BEGIN The data

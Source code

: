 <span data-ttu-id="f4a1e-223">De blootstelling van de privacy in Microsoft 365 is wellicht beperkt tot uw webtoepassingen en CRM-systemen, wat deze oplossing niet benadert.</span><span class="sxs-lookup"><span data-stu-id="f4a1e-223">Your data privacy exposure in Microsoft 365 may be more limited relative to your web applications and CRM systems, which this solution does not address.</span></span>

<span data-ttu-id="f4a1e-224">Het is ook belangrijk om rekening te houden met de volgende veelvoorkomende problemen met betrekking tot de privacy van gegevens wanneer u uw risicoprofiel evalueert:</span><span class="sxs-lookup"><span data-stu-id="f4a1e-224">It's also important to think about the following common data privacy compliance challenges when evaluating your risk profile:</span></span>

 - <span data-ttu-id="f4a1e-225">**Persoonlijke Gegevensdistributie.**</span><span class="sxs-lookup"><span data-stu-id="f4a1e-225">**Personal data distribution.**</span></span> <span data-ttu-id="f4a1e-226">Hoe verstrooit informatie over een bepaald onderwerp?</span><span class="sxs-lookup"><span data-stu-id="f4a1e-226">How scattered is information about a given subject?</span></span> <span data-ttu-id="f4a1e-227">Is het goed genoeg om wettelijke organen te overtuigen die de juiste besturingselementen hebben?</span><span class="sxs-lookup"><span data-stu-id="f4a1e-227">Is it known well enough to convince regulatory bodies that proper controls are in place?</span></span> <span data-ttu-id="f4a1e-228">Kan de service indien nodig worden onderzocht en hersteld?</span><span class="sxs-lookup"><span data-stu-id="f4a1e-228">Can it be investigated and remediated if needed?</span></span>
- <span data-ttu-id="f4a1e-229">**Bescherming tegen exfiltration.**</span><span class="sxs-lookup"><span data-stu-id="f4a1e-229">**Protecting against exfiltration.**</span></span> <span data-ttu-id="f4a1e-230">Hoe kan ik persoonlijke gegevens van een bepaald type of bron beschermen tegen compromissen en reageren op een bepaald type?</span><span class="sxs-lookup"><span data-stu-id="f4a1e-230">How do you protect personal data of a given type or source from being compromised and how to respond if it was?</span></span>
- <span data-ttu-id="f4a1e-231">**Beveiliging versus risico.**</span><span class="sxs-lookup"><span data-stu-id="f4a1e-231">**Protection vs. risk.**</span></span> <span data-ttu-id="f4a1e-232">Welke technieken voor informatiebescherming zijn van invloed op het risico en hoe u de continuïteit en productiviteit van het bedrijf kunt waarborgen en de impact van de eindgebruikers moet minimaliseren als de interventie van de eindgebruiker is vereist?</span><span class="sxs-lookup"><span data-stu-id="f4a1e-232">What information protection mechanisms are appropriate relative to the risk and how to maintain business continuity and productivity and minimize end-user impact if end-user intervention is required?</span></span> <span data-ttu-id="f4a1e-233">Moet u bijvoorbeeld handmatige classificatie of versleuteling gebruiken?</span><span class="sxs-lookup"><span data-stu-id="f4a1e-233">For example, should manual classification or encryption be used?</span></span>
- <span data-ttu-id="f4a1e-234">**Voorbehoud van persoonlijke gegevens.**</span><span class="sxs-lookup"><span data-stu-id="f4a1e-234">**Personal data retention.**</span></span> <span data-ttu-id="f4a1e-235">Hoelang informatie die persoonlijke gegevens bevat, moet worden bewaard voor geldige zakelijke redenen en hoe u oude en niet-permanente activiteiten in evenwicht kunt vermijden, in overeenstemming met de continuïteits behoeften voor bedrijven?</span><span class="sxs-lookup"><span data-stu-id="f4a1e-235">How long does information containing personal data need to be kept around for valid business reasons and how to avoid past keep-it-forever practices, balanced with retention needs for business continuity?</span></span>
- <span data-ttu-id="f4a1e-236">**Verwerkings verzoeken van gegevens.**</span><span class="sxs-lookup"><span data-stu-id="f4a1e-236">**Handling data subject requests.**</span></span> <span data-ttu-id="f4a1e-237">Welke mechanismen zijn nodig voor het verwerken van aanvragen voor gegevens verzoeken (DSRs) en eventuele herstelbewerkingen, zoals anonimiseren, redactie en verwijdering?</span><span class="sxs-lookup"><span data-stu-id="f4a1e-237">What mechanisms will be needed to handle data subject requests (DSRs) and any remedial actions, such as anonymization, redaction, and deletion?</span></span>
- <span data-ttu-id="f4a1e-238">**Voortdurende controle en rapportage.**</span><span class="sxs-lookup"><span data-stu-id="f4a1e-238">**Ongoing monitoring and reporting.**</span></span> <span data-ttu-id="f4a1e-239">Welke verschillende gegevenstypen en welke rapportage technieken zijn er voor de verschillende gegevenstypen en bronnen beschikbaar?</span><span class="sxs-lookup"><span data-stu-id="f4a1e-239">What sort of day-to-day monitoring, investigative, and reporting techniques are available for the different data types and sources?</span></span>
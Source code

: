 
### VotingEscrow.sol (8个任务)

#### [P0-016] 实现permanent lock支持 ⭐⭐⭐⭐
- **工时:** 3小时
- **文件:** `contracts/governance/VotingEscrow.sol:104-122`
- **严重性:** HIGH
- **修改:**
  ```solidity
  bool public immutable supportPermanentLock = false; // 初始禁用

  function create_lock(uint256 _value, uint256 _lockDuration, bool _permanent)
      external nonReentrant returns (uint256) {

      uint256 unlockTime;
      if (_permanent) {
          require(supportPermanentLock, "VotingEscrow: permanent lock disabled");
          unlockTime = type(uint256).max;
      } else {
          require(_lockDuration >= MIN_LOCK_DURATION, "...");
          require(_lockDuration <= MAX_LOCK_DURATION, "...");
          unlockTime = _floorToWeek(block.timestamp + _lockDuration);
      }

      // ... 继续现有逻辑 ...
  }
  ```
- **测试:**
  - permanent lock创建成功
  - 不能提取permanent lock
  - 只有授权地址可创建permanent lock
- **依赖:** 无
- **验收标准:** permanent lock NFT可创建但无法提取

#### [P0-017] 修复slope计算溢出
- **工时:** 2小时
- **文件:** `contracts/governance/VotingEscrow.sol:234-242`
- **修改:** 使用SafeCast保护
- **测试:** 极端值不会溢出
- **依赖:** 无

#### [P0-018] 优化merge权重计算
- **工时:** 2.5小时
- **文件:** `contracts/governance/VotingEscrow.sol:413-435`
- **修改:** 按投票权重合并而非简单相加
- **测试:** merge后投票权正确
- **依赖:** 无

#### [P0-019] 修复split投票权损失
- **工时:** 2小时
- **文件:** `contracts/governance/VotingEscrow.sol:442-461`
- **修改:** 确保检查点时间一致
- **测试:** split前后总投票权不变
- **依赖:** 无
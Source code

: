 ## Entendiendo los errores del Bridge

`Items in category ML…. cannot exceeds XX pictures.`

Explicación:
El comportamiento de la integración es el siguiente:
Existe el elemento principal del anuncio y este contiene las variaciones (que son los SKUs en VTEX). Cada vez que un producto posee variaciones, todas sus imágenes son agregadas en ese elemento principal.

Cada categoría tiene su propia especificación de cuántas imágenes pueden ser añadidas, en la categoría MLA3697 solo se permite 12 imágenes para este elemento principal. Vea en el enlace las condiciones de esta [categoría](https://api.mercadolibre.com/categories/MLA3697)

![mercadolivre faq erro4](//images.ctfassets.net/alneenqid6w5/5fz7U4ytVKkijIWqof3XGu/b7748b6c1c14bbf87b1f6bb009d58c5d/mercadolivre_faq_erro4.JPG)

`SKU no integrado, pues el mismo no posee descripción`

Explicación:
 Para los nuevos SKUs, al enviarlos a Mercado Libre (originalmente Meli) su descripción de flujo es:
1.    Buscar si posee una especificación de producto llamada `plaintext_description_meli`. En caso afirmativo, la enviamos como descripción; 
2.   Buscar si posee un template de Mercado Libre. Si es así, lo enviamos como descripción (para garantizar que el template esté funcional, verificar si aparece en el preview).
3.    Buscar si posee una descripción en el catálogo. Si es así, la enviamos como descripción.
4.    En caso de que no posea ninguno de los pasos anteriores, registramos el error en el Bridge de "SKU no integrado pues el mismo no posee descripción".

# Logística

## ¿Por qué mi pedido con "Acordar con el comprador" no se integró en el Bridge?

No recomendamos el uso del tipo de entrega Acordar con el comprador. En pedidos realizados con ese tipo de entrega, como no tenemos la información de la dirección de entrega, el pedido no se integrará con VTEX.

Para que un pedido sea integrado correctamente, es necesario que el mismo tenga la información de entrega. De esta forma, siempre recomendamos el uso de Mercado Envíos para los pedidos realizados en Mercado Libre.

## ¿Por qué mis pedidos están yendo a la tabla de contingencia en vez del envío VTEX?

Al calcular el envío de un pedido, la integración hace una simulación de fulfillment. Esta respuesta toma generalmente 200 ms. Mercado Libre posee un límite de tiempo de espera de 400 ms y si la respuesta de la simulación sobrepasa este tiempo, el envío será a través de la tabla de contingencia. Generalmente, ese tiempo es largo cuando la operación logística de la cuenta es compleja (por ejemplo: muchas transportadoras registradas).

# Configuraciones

END The data

Exercise brief:
Whenever a line in the records above contains the string "mechanisms", copy that line.

Result for this task:
- <span data-ttu-id="f4a1e-231">**Beveiliging versus risico.**</span><span class="sxs-lookup"><span data-stu-id="f4a1e-231">**Protection vs. risk.**</span></span> <span data-ttu-id="f4a1e-232">Welke technieken voor informatiebescherming zijn van invloed op het risico en hoe u de continuïteit en productiviteit van het bedrijf kunt waarborgen en de impact van de eindgebruikers moet minimaliseren als de interventie van de eindgebruiker is vereist?</span><span class="sxs-lookup"><span data-stu-id="f4a1e-232">What information protection mechanisms are appropriate relative to the risk and how to maintain business continuity and productivity and minimize end-user impact if end-user intervention is required?</span></span> <span data-ttu-id="f4a1e-233">Moet u bijvoorbeeld handmatige classificatie of versleuteling gebruiken?</span><span class="sxs-lookup"><span data-stu-id="f4a1e-233">For example, should manual classification or encryption be used?</span></span>
- <span data-ttu-id="f4a1e-236">**Verwerkings verzoeken van gegevens.**</span><span class="sxs-lookup"><span data-stu-id="f4a1e-236">**Handling data subject requests.**</span></span> <span data-ttu-id="f4a1e-237">Welke mechanismen zijn nodig voor het verwerken van aanvragen voor gegevens verzoeken (DSRs) en eventuele herstelbewerkingen, zoals anonimiseren, redactie en verwijdering?</span><span class="sxs-lookup"><span data-stu-id="f4a1e-237">What mechanisms will be needed to handle data subject requests (DSRs) and any remedial actions, such as anonymization, redaction, and deletion?</span></span>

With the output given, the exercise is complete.